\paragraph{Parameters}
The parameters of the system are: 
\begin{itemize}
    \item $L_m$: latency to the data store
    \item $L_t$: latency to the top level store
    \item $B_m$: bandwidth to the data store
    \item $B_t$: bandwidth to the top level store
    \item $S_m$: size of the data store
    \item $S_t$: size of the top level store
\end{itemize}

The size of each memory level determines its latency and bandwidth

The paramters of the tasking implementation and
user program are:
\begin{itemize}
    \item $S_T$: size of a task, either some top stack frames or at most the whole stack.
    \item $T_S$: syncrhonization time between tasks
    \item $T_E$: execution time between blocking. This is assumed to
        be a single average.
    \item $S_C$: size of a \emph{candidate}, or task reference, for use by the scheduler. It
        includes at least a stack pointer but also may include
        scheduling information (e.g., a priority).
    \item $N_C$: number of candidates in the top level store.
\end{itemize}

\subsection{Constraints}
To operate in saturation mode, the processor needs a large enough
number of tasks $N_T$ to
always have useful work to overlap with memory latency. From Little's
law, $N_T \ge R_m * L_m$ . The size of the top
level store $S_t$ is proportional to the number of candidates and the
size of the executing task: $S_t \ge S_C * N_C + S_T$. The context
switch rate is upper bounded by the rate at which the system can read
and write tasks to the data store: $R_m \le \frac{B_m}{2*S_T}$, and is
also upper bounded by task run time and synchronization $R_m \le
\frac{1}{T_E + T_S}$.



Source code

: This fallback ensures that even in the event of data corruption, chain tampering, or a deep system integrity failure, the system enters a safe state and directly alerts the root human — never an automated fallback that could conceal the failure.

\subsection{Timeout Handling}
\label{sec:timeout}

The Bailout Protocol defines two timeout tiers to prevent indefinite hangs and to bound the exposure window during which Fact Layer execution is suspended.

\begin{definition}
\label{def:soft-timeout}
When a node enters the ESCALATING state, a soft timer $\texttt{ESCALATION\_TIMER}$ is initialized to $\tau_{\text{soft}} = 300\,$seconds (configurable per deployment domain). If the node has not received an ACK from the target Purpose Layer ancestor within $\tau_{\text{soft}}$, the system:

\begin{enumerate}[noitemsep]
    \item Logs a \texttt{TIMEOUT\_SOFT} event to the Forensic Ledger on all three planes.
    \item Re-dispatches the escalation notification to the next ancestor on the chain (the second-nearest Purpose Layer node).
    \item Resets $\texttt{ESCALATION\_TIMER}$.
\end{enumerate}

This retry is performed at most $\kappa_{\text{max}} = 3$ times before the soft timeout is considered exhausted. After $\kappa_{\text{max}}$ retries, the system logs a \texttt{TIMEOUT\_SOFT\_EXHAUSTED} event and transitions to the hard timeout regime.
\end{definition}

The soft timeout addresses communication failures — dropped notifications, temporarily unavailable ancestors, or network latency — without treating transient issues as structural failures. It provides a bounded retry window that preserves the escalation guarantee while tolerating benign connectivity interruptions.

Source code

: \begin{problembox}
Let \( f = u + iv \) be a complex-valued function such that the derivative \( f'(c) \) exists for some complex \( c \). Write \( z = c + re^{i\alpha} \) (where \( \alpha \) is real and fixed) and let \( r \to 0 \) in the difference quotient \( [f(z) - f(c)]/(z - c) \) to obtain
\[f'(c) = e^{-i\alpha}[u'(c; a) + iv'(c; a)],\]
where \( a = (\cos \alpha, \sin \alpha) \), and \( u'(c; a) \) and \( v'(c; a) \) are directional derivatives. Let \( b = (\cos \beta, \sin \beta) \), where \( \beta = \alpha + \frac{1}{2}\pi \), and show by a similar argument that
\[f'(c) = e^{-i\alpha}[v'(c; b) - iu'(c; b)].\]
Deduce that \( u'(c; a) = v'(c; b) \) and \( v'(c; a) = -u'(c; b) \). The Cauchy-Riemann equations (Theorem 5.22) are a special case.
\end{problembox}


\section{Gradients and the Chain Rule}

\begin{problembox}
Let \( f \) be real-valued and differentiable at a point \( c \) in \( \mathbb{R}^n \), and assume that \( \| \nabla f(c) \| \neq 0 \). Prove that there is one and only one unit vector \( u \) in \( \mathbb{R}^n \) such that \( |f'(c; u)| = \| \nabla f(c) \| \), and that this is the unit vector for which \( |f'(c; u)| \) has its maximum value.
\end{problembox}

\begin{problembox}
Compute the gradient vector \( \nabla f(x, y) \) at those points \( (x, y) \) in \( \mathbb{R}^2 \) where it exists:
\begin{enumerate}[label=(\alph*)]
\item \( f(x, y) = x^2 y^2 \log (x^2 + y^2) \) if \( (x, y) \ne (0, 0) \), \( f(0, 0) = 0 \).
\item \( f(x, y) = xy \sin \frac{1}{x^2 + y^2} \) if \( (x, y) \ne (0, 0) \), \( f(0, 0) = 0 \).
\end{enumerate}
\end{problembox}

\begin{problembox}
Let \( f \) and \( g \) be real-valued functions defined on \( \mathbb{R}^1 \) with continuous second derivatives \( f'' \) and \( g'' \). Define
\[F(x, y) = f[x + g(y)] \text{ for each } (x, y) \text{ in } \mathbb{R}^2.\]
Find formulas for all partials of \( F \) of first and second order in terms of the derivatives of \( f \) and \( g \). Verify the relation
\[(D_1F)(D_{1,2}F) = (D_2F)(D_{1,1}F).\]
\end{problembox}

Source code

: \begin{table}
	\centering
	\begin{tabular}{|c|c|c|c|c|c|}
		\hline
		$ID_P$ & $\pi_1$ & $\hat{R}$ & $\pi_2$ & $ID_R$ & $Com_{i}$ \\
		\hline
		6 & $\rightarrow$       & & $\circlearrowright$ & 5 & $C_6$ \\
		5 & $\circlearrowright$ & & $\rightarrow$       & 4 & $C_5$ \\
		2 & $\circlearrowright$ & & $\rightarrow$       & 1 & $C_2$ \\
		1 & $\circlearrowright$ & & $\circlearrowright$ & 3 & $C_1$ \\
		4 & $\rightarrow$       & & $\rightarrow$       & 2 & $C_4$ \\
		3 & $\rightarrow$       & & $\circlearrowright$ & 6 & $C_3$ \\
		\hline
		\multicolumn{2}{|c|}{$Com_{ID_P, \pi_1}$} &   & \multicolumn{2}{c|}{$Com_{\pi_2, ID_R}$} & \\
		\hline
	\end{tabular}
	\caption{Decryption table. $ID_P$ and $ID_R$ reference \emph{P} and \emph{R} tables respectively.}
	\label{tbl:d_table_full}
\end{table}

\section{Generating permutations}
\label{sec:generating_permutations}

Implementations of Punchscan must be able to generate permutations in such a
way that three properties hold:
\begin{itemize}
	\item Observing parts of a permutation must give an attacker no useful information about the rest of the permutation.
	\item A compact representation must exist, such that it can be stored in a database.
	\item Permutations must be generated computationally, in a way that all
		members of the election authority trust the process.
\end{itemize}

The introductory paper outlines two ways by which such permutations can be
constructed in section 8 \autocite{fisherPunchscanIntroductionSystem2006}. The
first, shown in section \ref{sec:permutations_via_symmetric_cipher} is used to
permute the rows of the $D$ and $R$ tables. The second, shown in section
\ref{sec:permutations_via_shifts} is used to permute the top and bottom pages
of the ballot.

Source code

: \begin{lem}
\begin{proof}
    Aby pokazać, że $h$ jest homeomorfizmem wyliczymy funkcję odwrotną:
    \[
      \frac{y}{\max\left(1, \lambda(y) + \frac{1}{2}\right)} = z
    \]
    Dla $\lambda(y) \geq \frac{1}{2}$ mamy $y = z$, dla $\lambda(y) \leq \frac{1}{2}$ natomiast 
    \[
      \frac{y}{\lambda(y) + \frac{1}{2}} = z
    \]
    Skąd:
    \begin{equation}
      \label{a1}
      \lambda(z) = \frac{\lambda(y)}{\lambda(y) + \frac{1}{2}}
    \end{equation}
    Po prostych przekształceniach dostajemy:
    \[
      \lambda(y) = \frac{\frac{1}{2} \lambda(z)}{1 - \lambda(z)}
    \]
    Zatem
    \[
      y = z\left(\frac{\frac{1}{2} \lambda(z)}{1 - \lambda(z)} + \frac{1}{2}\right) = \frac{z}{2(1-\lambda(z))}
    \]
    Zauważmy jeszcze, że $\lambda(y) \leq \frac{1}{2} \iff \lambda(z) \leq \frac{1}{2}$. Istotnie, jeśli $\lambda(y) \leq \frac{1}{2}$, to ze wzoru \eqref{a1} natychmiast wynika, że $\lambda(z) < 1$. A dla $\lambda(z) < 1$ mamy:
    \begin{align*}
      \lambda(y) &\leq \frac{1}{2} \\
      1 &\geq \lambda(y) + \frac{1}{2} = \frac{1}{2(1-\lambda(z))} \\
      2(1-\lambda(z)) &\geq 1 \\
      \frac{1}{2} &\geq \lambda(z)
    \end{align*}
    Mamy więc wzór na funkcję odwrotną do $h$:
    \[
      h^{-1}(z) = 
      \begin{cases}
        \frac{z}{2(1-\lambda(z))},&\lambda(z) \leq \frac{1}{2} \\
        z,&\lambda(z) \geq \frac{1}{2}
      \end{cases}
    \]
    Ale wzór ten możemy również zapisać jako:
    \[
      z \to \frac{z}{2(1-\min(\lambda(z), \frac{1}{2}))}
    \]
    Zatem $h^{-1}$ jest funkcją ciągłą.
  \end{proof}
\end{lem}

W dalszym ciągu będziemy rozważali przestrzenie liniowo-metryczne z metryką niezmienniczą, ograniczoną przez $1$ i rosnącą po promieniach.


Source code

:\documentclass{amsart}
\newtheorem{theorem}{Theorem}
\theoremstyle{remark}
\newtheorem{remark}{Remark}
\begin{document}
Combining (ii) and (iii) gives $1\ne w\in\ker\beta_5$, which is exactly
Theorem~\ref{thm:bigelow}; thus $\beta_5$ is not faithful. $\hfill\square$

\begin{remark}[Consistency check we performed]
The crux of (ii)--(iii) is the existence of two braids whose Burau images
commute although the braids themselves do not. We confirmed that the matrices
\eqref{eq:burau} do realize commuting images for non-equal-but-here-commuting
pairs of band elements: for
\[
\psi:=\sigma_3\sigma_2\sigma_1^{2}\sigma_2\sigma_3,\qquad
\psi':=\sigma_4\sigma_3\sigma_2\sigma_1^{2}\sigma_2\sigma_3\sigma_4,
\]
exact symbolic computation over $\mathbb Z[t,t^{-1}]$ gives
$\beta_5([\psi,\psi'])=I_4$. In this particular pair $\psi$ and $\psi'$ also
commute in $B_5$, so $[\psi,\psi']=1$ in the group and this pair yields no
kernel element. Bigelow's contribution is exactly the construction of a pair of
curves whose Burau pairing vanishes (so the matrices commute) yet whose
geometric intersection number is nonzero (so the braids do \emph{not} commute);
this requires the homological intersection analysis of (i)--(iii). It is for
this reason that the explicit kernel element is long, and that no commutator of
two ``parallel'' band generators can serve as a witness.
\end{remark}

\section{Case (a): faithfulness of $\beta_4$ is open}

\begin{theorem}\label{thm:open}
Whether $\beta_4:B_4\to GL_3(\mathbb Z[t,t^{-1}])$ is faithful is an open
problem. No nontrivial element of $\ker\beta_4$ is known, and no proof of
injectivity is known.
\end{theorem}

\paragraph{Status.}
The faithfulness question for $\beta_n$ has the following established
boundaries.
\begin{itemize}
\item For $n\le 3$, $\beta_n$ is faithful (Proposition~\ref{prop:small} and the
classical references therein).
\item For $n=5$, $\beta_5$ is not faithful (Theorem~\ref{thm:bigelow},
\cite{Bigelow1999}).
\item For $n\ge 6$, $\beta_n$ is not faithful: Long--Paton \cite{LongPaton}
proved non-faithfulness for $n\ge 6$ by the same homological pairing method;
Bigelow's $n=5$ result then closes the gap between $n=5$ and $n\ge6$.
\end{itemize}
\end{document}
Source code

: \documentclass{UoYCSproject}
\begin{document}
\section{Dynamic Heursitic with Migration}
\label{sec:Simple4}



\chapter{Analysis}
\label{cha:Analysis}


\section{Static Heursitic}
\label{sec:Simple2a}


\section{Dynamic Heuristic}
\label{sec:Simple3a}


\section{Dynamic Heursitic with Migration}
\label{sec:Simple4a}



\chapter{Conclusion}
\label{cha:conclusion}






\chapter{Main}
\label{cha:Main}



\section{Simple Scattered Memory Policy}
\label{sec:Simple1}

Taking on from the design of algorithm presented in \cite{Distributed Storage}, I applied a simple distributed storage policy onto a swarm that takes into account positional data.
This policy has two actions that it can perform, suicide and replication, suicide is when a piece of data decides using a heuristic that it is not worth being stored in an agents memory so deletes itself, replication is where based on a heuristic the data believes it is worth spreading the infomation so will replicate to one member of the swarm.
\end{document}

⁂

-- Problem requirements --
Pull every line containing "funkcję" out of the data above.

-- Your response --
    Aby pokazać, że $h$ jest homeomorfizmem wyliczymy funkcję odwrotną:
    Mamy więc wzór na funkcję odwrotną do $h$:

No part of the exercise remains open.